As a neighborhood resident, I was surprised to find a small plant and note delivered by Umpqua Bank’s team to my doorstep yesterday.  The lead message on the note was: “It’s not every day that you get something nice from a bank.”  This was accompanied by an invitation to the branch “to say hello, pickup a free bag of Umpqua Blend coffee and bank like you live.”  On the chance that I didn’t know where the branch was located, the note also included a small map. The piece was well-branded, but also worked to promote another local small business; a stick in the dirt included the contact info of the business where the plant was purchased.

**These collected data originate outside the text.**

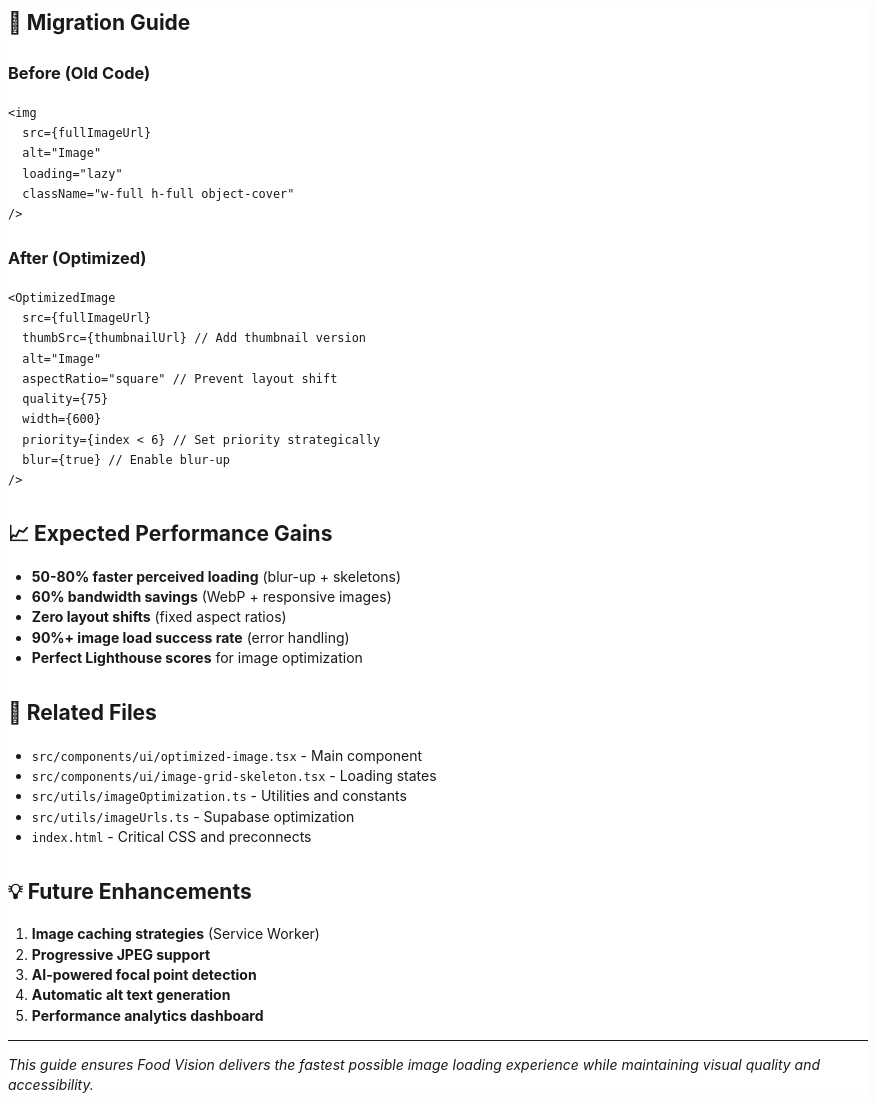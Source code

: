## 🔄 Migration Guide

### Before (Old Code)
```tsx
<img 
  src={fullImageUrl} 
  alt="Image" 
  loading="lazy" 
  className="w-full h-full object-cover"
/>
```

### After (Optimized)
```tsx
<OptimizedImage
  src={fullImageUrl}
  thumbSrc={thumbnailUrl} // Add thumbnail version
  alt="Image"
  aspectRatio="square" // Prevent layout shift
  quality={75}
  width={600}
  priority={index < 6} // Set priority strategically
  blur={true} // Enable blur-up
/>
```

## 📈 Expected Performance Gains

- **50-80% faster perceived loading** (blur-up + skeletons)
- **60% bandwidth savings** (WebP + responsive images)
- **Zero layout shifts** (fixed aspect ratios)
- **90%+ image load success rate** (error handling)
- **Perfect Lighthouse scores** for image optimization

## 🔗 Related Files

- `src/components/ui/optimized-image.tsx` - Main component
- `src/components/ui/image-grid-skeleton.tsx` - Loading states
- `src/utils/imageOptimization.ts` - Utilities and constants  
- `src/utils/imageUrls.ts` - Supabase optimization
- `index.html` - Critical CSS and preconnects

## 💡 Future Enhancements

1. **Image caching strategies** (Service Worker)
2. **Progressive JPEG support** 
3. **AI-powered focal point detection**
4. **Automatic alt text generation**
5. **Performance analytics dashboard**

---

*This guide ensures Food Vision delivers the fastest possible image loading experience while maintaining visual quality and accessibility.*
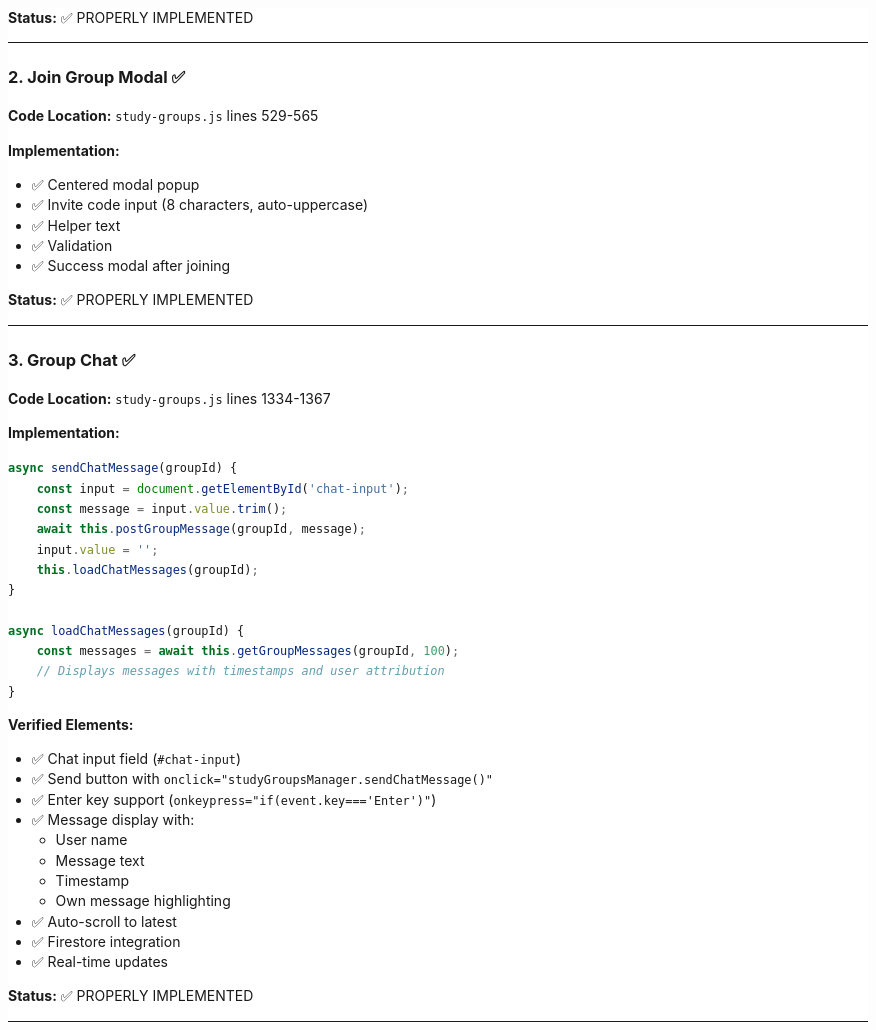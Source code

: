 **Status:** ✅ PROPERLY IMPLEMENTED

---

### **2. Join Group Modal** ✅

**Code Location:** `study-groups.js` lines 529-565

**Implementation:**
- ✅ Centered modal popup
- ✅ Invite code input (8 characters, auto-uppercase)
- ✅ Helper text
- ✅ Validation
- ✅ Success modal after joining

**Status:** ✅ PROPERLY IMPLEMENTED

---

### **3. Group Chat** ✅

**Code Location:** `study-groups.js` lines 1334-1367

**Implementation:**
```javascript
async sendChatMessage(groupId) {
    const input = document.getElementById('chat-input');
    const message = input.value.trim();
    await this.postGroupMessage(groupId, message);
    input.value = '';
    this.loadChatMessages(groupId);
}

async loadChatMessages(groupId) {
    const messages = await this.getGroupMessages(groupId, 100);
    // Displays messages with timestamps and user attribution
}
```

**Verified Elements:**
- ✅ Chat input field (`#chat-input`)
- ✅ Send button with `onclick="studyGroupsManager.sendChatMessage()"`
- ✅ Enter key support (`onkeypress="if(event.key==='Enter')"`)
- ✅ Message display with:
  - User name
  - Message text
  - Timestamp
  - Own message highlighting
- ✅ Auto-scroll to latest
- ✅ Firestore integration
- ✅ Real-time updates

**Status:** ✅ PROPERLY IMPLEMENTED

---
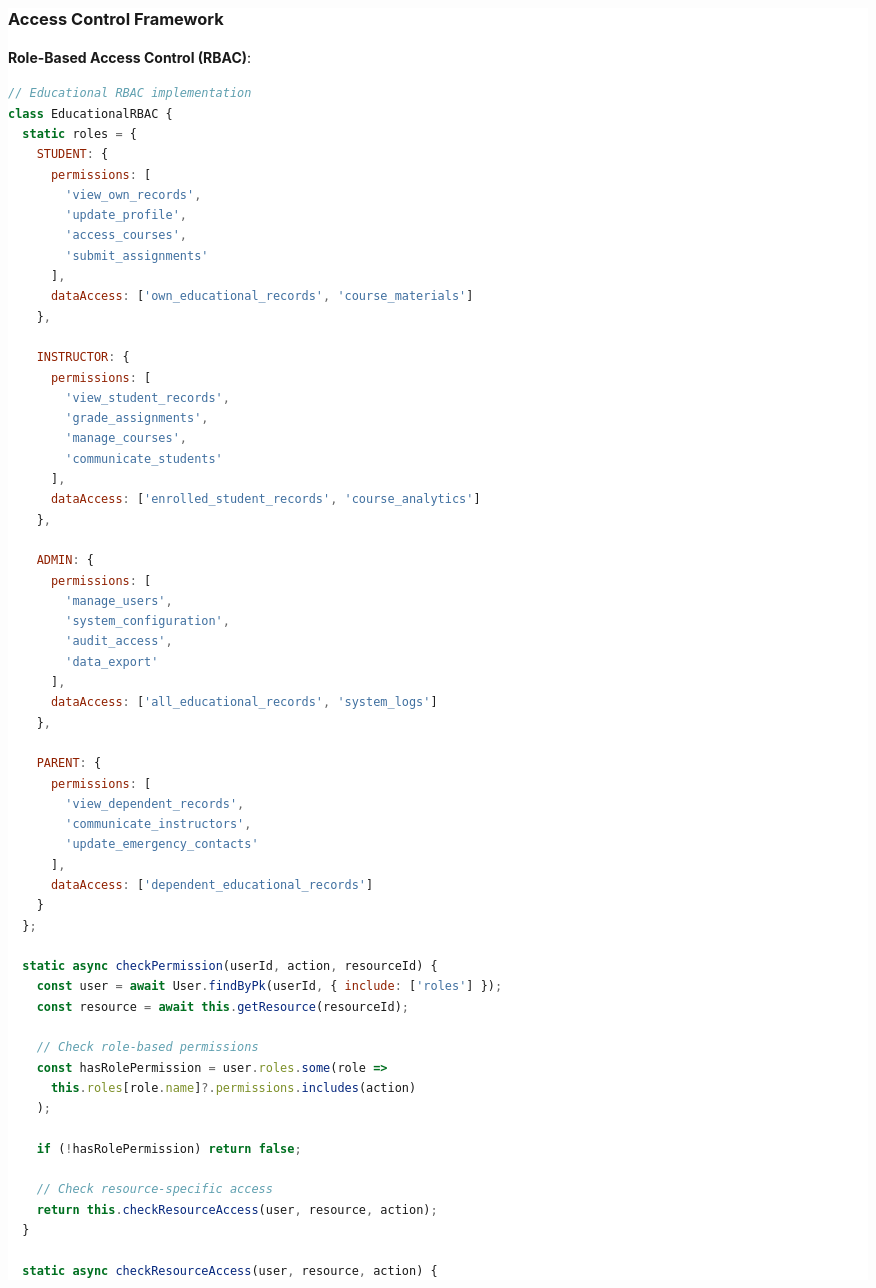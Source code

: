 ### Access Control Framework

**Role-Based Access Control (RBAC)**:
```javascript
// Educational RBAC implementation
class EducationalRBAC {
  static roles = {
    STUDENT: {
      permissions: [
        'view_own_records',
        'update_profile',
        'access_courses',
        'submit_assignments'
      ],
      dataAccess: ['own_educational_records', 'course_materials']
    },
    
    INSTRUCTOR: {
      permissions: [
        'view_student_records',
        'grade_assignments',
        'manage_courses',
        'communicate_students'
      ],
      dataAccess: ['enrolled_student_records', 'course_analytics']
    },
    
    ADMIN: {
      permissions: [
        'manage_users',
        'system_configuration',
        'audit_access',
        'data_export'
      ],
      dataAccess: ['all_educational_records', 'system_logs']
    },
    
    PARENT: {
      permissions: [
        'view_dependent_records',
        'communicate_instructors',
        'update_emergency_contacts'
      ],
      dataAccess: ['dependent_educational_records']
    }
  };
  
  static async checkPermission(userId, action, resourceId) {
    const user = await User.findByPk(userId, { include: ['roles'] });
    const resource = await this.getResource(resourceId);
    
    // Check role-based permissions
    const hasRolePermission = user.roles.some(role => 
      this.roles[role.name]?.permissions.includes(action)
    );
    
    if (!hasRolePermission) return false;
    
    // Check resource-specific access
    return this.checkResourceAccess(user, resource, action);
  }
  
  static async checkResourceAccess(user, resource, action) {
```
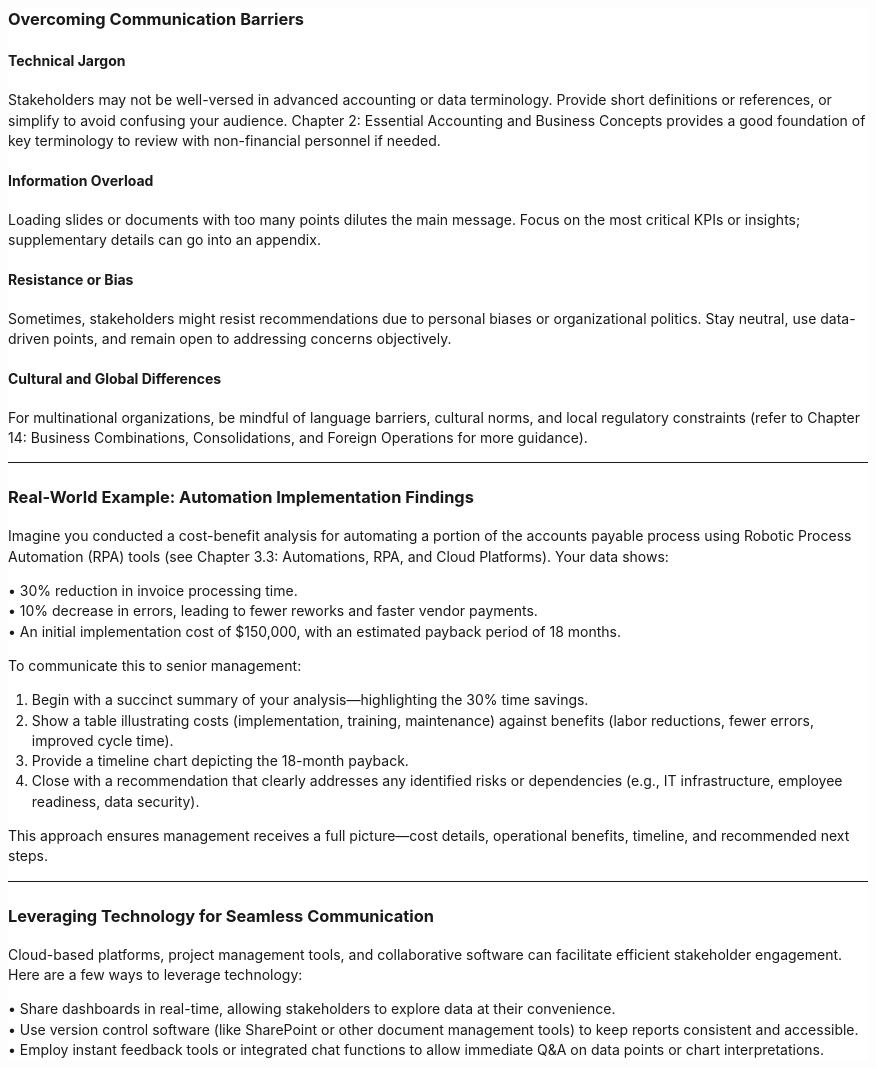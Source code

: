 
### Overcoming Communication Barriers

#### Technical Jargon
Stakeholders may not be well-versed in advanced accounting or data terminology. Provide short definitions or references, or simplify to avoid confusing your audience. Chapter 2: Essential Accounting and Business Concepts provides a good foundation of key terminology to review with non-financial personnel if needed.

#### Information Overload
Loading slides or documents with too many points dilutes the main message. Focus on the most critical KPIs or insights; supplementary details can go into an appendix.

#### Resistance or Bias
Sometimes, stakeholders might resist recommendations due to personal biases or organizational politics. Stay neutral, use data-driven points, and remain open to addressing concerns objectively.

#### Cultural and Global Differences
For multinational organizations, be mindful of language barriers, cultural norms, and local regulatory constraints (refer to Chapter 14: Business Combinations, Consolidations, and Foreign Operations for more guidance).

---

### Real-World Example: Automation Implementation Findings

Imagine you conducted a cost-benefit analysis for automating a portion of the accounts payable process using Robotic Process Automation (RPA) tools (see Chapter 3.3: Automations, RPA, and Cloud Platforms). Your data shows:

• 30% reduction in invoice processing time.  
• 10% decrease in errors, leading to fewer reworks and faster vendor payments.  
• An initial implementation cost of $150,000, with an estimated payback period of 18 months.  

To communicate this to senior management:

1) Begin with a succinct summary of your analysis—highlighting the 30% time savings.  
2) Show a table illustrating costs (implementation, training, maintenance) against benefits (labor reductions, fewer errors, improved cycle time).  
3) Provide a timeline chart depicting the 18-month payback.  
4) Close with a recommendation that clearly addresses any identified risks or dependencies (e.g., IT infrastructure, employee readiness, data security).

This approach ensures management receives a full picture—cost details, operational benefits, timeline, and recommended next steps.

---

### Leveraging Technology for Seamless Communication

Cloud-based platforms, project management tools, and collaborative software can facilitate efficient stakeholder engagement. Here are a few ways to leverage technology:

• Share dashboards in real-time, allowing stakeholders to explore data at their convenience.  
• Use version control software (like SharePoint or other document management tools) to keep reports consistent and accessible.  
• Employ instant feedback tools or integrated chat functions to allow immediate Q&A on data points or chart interpretations.
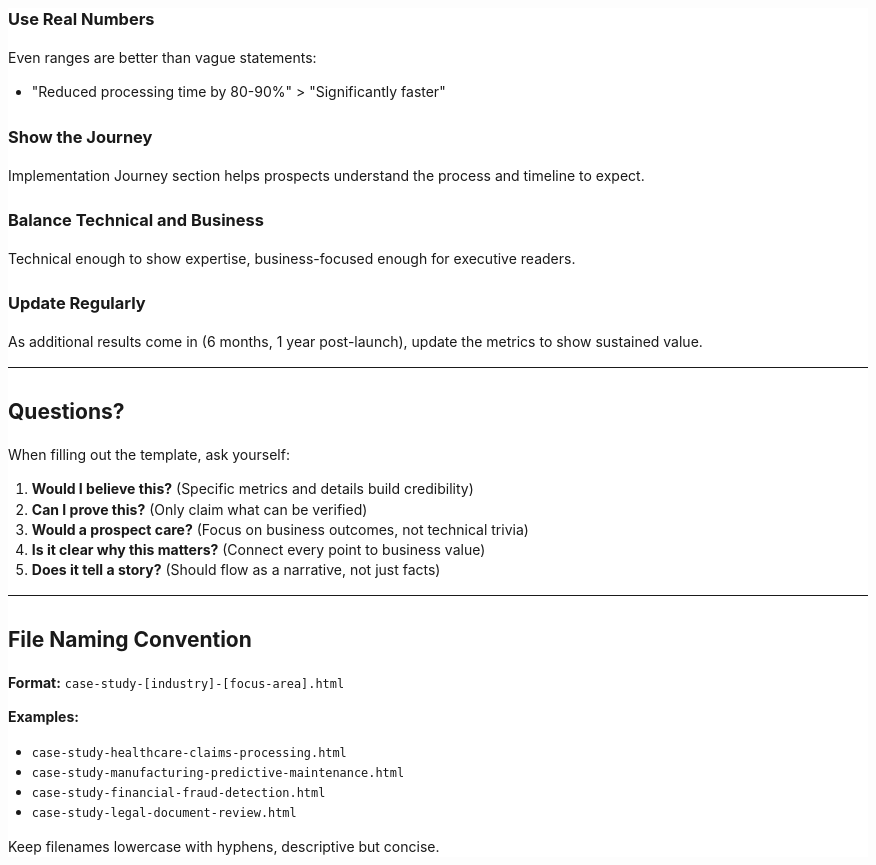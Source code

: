 ### Use Real Numbers
Even ranges are better than vague statements:
- "Reduced processing time by 80-90%" > "Significantly faster"

### Show the Journey
Implementation Journey section helps prospects understand the process and timeline to expect.

### Balance Technical and Business
Technical enough to show expertise, business-focused enough for executive readers.

### Update Regularly
As additional results come in (6 months, 1 year post-launch), update the metrics to show sustained value.

---

## Questions?

When filling out the template, ask yourself:

1. **Would I believe this?** (Specific metrics and details build credibility)
2. **Can I prove this?** (Only claim what can be verified)
3. **Would a prospect care?** (Focus on business outcomes, not technical trivia)
4. **Is it clear why this matters?** (Connect every point to business value)
5. **Does it tell a story?** (Should flow as a narrative, not just facts)

---

## File Naming Convention

**Format:** `case-study-[industry]-[focus-area].html`

**Examples:**
- `case-study-healthcare-claims-processing.html`
- `case-study-manufacturing-predictive-maintenance.html`
- `case-study-financial-fraud-detection.html`
- `case-study-legal-document-review.html`

Keep filenames lowercase with hyphens, descriptive but concise.
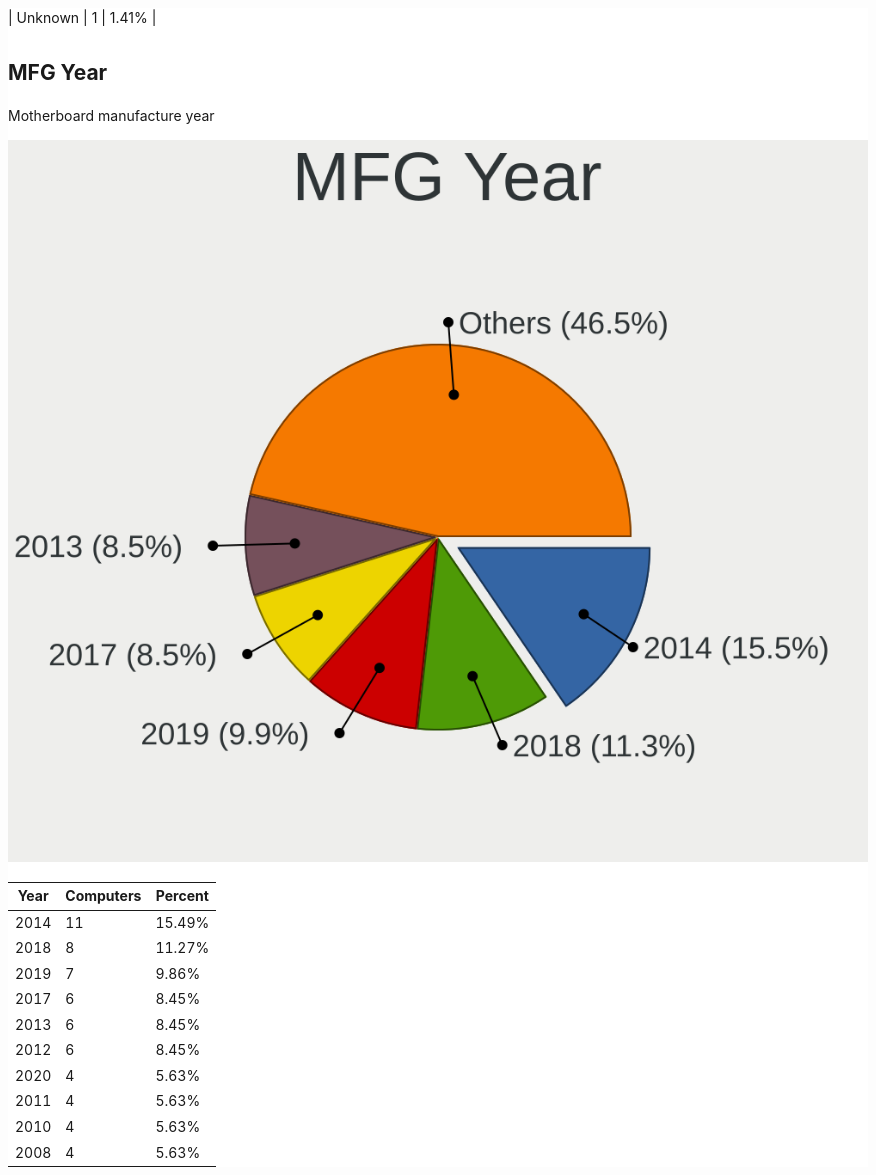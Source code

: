 | Unknown             | 1         | 1.41%   |

MFG Year
--------

Motherboard manufacture year

![MFG Year](./All/images/pie_chart/node_year.svg)


| Year | Computers | Percent |
|------|-----------|---------|
| 2014 | 11        | 15.49%  |
| 2018 | 8         | 11.27%  |
| 2019 | 7         | 9.86%   |
| 2017 | 6         | 8.45%   |
| 2013 | 6         | 8.45%   |
| 2012 | 6         | 8.45%   |
| 2020 | 4         | 5.63%   |
| 2011 | 4         | 5.63%   |
| 2010 | 4         | 5.63%   |
| 2008 | 4         | 5.63%   |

Perhaps most noteworthy, however, is the $10,000 Build Your Block Challenge, described by the bank as, “an opportunity for Alberta neighbors to share their ideas for neighborhood enhancements.”  Submissions will be accepted through the bank’s Facebook page from July 22nd until August 20th.  Umpqua Bank’s team will select three of those submissions, and allow the community to vote for their favorite from August 30th until September 10th.  A winner will be announced on September 15th.

The Alberta Umpqua Bank branch is set to open tomorrow.  Based on what I’ve seen thus far, I’d imagine that most will view the branch as a welcome addition to the neighborhood; I’m certainly looking forward to checking it out.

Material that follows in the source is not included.